Reproduce each line of the entries that carries "omega".

» EXTRACTED RECORDS:
______

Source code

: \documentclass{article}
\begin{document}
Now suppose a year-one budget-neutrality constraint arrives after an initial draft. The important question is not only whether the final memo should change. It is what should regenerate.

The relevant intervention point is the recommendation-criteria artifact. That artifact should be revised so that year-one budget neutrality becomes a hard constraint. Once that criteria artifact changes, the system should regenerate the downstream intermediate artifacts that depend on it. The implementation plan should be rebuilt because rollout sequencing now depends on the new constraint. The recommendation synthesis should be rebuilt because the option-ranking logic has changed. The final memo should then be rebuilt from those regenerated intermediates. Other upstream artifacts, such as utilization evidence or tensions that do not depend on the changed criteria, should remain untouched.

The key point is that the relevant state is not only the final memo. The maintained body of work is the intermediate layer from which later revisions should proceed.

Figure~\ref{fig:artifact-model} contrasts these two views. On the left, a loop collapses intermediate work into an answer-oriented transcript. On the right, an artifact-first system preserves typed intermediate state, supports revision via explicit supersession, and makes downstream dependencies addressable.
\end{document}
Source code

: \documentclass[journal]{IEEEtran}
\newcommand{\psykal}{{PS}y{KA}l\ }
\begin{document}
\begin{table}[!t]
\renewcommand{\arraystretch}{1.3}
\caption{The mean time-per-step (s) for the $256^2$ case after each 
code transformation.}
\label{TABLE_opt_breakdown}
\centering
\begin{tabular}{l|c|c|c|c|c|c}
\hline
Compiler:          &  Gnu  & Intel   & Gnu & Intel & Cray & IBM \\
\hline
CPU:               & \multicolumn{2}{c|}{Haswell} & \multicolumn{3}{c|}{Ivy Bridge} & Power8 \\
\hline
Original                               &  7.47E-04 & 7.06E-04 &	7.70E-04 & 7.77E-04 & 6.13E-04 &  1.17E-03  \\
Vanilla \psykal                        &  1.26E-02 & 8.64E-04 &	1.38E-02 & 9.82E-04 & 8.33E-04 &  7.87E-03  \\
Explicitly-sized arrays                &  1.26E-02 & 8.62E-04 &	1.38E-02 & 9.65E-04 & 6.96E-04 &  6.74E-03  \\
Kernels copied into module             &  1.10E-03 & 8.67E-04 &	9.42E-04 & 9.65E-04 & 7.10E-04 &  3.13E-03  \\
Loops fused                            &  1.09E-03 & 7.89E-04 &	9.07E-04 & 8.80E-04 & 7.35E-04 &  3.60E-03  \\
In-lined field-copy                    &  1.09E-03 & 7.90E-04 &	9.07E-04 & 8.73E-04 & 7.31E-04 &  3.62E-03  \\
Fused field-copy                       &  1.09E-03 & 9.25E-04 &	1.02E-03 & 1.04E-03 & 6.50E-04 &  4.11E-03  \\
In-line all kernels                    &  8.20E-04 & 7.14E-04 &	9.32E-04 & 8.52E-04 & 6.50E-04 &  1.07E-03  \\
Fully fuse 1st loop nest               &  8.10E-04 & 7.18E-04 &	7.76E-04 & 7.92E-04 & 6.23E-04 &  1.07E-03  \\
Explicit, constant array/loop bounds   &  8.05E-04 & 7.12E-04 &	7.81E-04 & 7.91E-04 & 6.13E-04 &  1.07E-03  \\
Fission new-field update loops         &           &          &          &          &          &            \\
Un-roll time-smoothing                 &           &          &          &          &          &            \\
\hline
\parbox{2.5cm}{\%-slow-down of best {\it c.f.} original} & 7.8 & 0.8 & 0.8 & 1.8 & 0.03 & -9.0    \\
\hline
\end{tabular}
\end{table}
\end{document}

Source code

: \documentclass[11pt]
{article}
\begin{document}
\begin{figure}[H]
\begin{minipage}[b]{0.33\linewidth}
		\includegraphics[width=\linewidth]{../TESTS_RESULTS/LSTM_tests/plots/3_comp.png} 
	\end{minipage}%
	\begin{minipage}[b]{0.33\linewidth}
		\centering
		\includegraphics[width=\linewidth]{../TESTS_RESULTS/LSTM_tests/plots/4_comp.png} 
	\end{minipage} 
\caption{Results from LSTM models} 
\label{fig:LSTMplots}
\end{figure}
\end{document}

______

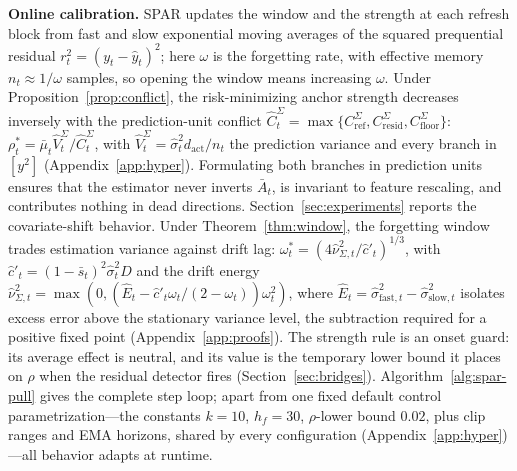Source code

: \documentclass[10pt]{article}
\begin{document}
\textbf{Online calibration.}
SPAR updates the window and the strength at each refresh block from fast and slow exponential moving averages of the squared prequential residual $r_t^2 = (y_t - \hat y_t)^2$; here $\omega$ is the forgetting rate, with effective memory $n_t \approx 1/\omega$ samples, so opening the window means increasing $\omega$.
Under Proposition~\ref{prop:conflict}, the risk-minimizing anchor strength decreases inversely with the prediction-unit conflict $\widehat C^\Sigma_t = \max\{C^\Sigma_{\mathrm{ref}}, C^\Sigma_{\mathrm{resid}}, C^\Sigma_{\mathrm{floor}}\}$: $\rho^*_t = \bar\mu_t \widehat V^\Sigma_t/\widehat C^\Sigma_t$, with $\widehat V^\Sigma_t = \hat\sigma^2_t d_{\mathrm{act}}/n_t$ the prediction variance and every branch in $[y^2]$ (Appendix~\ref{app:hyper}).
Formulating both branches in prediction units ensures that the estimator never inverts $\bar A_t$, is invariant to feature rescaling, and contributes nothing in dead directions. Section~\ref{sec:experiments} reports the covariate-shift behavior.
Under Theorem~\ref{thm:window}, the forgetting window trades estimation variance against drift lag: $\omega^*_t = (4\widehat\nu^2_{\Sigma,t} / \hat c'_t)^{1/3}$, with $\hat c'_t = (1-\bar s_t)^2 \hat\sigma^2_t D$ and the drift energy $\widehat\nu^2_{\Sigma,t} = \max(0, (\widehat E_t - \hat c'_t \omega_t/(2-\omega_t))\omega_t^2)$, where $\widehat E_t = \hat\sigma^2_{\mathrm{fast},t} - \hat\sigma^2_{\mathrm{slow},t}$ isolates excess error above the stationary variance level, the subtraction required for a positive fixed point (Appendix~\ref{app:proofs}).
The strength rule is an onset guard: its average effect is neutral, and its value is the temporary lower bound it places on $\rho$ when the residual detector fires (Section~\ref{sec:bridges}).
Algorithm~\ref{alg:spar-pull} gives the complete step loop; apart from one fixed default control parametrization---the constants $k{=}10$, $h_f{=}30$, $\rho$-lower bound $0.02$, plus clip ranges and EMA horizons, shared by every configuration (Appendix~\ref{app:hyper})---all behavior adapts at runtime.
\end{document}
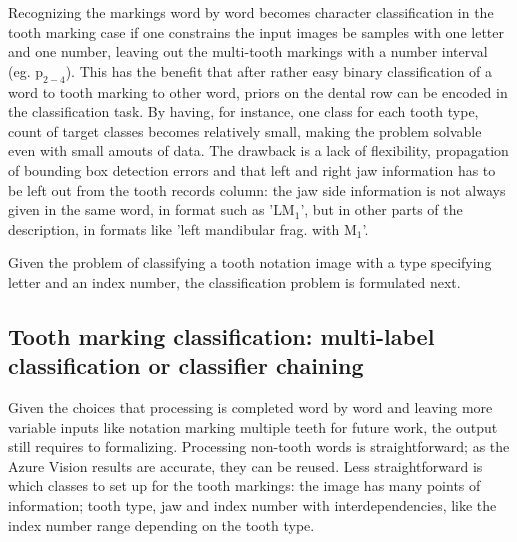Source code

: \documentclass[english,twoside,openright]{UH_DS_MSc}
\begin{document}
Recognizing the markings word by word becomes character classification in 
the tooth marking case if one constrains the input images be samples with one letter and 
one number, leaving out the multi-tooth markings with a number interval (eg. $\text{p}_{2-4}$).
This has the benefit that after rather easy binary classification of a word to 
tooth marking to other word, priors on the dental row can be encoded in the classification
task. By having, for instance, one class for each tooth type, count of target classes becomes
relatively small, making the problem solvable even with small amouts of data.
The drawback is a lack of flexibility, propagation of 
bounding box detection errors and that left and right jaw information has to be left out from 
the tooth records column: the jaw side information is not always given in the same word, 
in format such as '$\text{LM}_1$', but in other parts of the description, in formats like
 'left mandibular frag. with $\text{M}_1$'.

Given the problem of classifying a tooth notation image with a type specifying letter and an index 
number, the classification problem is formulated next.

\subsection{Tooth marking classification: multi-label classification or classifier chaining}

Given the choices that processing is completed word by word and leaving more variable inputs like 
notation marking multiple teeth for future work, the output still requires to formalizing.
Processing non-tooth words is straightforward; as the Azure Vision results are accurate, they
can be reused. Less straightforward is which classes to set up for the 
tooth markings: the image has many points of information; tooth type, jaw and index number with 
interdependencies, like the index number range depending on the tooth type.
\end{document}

______

» SOLUTION FOR THIS TASK:
SPAR updates the window and the strength at each refresh block from fast and slow exponential moving averages of the squared prequential residual $r_t^2 = (y_t - \hat y_t)^2$; here $\omega$ is the forgetting rate, with effective memory $n_t \approx 1/\omega$ samples, so opening the window means increasing $\omega$.
Under Theorem~\ref{thm:window}, the forgetting window trades estimation variance against drift lag: $\omega^*_t = (4\widehat\nu^2_{\Sigma,t} / \hat c'_t)^{1/3}$, with $\hat c'_t = (1-\bar s_t)^2 \hat\sigma^2_t D$ and the drift energy $\widehat\nu^2_{\Sigma,t} = \max(0, (\widehat E_t - \hat c'_t \omega_t/(2-\omega_t))\omega_t^2)$, where $\widehat E_t = \hat\sigma^2_{\mathrm{fast},t} - \hat\sigma^2_{\mathrm{slow},t}$ isolates excess error above the stationary variance level, the subtraction required for a positive fixed point (Appendix~\ref{app:proofs}).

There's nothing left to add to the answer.